[Saved data entries]
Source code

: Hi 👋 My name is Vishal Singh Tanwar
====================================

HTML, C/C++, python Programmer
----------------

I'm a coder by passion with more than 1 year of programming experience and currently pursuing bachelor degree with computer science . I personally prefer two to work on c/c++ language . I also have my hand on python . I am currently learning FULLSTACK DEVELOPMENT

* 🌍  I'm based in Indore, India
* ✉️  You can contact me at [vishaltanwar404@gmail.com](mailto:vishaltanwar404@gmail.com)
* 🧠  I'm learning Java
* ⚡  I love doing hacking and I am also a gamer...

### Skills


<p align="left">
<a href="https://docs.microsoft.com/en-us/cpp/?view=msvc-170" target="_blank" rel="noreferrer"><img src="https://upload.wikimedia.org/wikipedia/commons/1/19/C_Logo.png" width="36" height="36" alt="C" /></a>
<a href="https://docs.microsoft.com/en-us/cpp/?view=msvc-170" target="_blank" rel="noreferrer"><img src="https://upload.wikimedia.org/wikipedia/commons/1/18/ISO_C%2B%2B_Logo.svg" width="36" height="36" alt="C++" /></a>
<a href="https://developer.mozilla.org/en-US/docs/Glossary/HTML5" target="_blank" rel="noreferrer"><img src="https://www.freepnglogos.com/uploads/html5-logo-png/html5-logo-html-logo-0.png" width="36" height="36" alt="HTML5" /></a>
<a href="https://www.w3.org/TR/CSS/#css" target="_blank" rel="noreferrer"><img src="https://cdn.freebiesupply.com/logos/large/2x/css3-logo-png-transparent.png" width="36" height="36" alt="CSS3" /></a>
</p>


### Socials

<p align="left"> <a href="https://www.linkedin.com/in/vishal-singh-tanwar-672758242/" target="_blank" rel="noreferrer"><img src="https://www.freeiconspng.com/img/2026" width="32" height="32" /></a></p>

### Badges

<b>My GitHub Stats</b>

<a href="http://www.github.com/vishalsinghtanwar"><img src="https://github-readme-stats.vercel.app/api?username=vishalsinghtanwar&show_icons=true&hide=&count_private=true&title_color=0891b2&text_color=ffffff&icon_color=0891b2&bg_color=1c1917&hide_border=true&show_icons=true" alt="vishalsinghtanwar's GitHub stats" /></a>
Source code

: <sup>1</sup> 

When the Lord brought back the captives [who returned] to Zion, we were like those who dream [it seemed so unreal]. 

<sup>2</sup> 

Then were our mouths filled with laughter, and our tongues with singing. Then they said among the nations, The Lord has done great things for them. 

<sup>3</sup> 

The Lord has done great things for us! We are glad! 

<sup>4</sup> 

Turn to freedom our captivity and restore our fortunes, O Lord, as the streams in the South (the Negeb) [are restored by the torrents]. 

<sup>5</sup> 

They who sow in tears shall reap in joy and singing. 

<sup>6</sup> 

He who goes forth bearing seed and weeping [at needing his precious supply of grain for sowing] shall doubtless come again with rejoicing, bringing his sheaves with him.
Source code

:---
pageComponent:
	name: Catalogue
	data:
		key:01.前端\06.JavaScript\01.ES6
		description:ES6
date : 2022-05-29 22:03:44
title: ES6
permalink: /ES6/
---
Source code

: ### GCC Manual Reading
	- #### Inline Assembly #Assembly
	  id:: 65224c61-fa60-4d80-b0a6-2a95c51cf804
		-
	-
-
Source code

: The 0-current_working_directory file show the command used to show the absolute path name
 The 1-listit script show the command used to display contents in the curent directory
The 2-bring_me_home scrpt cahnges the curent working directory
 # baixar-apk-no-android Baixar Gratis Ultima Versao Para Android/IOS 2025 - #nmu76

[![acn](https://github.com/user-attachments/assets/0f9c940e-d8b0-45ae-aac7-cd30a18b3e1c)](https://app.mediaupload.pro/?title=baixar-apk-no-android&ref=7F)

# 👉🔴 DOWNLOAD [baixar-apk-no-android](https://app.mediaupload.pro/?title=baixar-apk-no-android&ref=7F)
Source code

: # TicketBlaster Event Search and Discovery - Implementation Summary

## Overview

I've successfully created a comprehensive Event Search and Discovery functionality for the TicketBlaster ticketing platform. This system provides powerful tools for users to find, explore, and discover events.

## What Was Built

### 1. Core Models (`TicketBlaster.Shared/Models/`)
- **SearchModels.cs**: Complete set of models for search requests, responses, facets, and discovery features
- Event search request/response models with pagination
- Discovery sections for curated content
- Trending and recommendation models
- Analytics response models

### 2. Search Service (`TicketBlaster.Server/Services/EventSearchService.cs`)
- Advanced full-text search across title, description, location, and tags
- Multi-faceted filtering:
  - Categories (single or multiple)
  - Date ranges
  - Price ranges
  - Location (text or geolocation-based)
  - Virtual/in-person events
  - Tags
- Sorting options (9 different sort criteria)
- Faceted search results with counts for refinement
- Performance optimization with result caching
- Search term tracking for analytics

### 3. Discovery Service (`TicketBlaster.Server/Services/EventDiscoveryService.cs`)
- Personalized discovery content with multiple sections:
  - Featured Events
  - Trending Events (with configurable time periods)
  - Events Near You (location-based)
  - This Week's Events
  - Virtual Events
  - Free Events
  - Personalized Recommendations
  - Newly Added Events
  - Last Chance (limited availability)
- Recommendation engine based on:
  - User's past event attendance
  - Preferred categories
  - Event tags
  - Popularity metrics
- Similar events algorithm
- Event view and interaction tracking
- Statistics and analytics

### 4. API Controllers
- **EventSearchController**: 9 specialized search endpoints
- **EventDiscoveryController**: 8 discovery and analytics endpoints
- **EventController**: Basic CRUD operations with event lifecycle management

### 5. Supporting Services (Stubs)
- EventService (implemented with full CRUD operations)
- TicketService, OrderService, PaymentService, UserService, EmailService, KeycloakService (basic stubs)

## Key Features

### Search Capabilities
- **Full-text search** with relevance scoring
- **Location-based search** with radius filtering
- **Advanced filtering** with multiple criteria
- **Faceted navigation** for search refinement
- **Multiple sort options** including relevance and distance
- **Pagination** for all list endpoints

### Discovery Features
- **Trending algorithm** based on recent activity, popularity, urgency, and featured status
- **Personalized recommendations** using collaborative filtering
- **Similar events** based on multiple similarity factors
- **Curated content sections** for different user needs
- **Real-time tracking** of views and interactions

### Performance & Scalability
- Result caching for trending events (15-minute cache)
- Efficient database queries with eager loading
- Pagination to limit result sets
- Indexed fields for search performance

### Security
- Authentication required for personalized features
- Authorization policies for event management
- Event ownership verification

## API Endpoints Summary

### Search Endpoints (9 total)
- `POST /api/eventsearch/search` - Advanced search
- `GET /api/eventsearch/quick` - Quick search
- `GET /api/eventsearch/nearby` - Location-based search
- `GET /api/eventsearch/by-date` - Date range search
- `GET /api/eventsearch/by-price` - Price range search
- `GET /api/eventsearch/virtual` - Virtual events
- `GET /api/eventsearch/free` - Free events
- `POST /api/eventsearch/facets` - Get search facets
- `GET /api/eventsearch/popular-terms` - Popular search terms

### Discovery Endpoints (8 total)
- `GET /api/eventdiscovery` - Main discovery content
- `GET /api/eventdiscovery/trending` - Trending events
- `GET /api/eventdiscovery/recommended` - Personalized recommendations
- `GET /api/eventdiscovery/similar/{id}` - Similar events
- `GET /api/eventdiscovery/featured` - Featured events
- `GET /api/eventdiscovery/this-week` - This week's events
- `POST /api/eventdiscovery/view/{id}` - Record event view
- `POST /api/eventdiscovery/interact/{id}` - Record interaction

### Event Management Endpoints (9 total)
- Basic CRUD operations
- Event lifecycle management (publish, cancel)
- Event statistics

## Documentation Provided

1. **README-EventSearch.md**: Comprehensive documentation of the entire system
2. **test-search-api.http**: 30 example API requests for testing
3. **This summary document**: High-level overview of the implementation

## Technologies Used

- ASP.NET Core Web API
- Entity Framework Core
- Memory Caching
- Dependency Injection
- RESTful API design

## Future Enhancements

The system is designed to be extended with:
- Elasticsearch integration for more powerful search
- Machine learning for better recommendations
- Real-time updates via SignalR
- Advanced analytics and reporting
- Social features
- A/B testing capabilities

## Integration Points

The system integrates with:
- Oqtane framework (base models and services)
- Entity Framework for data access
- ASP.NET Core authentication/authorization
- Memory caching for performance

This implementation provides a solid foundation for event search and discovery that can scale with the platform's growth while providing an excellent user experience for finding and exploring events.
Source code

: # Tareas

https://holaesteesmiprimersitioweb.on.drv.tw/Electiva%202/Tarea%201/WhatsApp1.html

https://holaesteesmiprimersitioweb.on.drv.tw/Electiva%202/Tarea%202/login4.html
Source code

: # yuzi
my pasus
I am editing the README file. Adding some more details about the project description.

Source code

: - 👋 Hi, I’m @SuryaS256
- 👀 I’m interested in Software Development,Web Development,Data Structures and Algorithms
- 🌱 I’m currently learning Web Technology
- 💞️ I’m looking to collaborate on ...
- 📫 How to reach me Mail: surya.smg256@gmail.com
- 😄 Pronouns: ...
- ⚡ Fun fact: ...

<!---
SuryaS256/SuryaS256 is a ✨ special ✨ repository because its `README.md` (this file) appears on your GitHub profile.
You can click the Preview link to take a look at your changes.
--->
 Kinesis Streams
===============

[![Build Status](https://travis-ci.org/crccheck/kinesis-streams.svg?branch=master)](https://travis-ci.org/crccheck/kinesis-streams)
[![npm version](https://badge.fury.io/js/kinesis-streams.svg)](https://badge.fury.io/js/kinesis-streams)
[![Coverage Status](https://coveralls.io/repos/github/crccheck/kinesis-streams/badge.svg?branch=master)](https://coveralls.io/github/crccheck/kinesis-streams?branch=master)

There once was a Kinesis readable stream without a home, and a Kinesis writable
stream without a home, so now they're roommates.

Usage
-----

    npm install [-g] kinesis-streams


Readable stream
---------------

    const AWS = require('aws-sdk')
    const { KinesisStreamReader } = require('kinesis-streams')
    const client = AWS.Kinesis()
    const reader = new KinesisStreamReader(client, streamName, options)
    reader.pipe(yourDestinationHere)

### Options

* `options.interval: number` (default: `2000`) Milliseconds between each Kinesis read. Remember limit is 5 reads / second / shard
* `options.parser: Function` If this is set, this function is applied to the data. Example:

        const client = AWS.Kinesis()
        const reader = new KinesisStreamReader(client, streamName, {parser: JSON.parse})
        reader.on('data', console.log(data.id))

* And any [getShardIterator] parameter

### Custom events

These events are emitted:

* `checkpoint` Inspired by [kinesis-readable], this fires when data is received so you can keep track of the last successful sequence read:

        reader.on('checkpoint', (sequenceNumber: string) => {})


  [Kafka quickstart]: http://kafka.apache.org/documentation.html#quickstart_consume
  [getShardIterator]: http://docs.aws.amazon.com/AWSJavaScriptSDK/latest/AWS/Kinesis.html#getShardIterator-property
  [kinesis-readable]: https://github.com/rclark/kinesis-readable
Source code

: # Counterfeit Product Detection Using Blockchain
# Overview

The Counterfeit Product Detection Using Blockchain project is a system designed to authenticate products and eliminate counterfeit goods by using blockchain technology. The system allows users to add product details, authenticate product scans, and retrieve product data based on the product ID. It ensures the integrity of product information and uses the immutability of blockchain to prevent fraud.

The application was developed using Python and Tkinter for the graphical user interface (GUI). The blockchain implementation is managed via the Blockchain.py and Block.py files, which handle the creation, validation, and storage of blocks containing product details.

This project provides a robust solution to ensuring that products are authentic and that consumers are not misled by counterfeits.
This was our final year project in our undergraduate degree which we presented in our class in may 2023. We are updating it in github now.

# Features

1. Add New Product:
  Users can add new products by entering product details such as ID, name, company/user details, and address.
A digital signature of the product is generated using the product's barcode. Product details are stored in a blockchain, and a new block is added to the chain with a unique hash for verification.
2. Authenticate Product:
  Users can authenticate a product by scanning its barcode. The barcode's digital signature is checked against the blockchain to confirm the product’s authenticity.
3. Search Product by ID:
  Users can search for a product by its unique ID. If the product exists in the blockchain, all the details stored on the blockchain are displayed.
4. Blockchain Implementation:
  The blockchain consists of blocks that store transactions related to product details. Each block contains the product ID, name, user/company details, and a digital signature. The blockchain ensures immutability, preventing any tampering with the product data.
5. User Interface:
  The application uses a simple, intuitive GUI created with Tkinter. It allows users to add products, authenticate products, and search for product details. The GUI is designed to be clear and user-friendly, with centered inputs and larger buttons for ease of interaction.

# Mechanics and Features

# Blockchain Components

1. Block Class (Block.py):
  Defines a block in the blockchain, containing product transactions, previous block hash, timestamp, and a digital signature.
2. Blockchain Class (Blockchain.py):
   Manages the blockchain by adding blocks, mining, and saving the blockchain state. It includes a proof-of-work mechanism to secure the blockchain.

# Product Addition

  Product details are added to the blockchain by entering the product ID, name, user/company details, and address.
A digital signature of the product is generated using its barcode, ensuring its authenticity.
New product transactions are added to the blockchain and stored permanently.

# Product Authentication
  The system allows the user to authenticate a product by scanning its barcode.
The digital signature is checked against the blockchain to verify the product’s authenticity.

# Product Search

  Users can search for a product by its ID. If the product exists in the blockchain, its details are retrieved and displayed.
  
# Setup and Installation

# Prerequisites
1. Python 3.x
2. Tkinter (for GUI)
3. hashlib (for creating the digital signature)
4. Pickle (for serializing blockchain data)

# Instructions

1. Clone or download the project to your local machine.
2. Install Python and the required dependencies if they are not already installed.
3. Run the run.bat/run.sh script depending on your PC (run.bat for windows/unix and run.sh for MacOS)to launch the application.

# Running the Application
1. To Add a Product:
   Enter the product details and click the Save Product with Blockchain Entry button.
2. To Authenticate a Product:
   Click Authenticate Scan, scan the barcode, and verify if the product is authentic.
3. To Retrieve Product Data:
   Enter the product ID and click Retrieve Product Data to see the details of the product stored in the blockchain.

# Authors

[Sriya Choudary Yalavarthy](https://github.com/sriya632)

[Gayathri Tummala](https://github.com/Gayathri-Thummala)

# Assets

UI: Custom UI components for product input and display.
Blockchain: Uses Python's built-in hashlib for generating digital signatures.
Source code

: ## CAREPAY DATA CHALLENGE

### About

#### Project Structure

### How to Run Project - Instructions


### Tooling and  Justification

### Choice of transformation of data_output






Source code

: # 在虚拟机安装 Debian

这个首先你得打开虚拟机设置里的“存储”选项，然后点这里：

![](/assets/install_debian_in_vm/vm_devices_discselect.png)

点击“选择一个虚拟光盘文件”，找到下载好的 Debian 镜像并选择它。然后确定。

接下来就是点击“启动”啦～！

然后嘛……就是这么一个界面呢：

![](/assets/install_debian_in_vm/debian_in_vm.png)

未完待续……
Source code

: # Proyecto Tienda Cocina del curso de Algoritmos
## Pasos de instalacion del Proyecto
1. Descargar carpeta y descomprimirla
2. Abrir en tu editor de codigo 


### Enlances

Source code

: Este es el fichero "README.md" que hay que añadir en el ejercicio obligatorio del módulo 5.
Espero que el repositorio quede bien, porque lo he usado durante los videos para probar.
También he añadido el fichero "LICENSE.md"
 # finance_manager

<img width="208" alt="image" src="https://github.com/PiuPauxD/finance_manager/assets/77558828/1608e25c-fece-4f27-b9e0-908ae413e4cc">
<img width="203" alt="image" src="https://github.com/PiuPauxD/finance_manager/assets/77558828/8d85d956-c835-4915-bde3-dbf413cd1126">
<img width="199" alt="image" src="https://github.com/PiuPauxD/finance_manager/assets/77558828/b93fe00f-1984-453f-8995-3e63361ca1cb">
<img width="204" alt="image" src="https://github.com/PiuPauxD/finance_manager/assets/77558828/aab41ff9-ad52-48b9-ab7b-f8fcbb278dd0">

§ **What is expected**: Both the line containing "2. To Authenticate" and the line containing "1. Descargar carpeta y descomprimirla" belong in the answer. Print them and every line above that falls between them exactly, and no others.

§ **Exercise output**:
2. To Authenticate a Product:
   Click Authenticate Scan, scan the barcode, and verify if the product is authentic.
3. To Retrieve Product Data:
   Enter the product ID and click Retrieve Product Data to see the details of the product stored in the blockchain.

# Authors

[Sriya Choudary Yalavarthy](https://github.com/sriya632)

[Gayathri Tummala](https://github.com/Gayathri-Thummala)

# Assets

UI: Custom UI components for product input and display.
Blockchain: Uses Python's built-in hashlib for generating digital signatures.
Source code

: ## CAREPAY DATA CHALLENGE

### About

#### Project Structure

### How to Run Project - Instructions


### Tooling and  Justification

### Choice of transformation of data_output






Source code

: # 在虚拟机安装 Debian

这个首先你得打开虚拟机设置里的“存储”选项，然后点这里：

![](/assets/install_debian_in_vm/vm_devices_discselect.png)

点击“选择一个虚拟光盘文件”，找到下载好的 Debian 镜像并选择它。然后确定。

接下来就是点击“启动”啦～！

然后嘛……就是这么一个界面呢：

![](/assets/install_debian_in_vm/debian_in_vm.png)

未完待续……
Source code

: # Proyecto Tienda Cocina del curso de Algoritmos
## Pasos de instalacion del Proyecto
1. Descargar carpeta y descomprimirla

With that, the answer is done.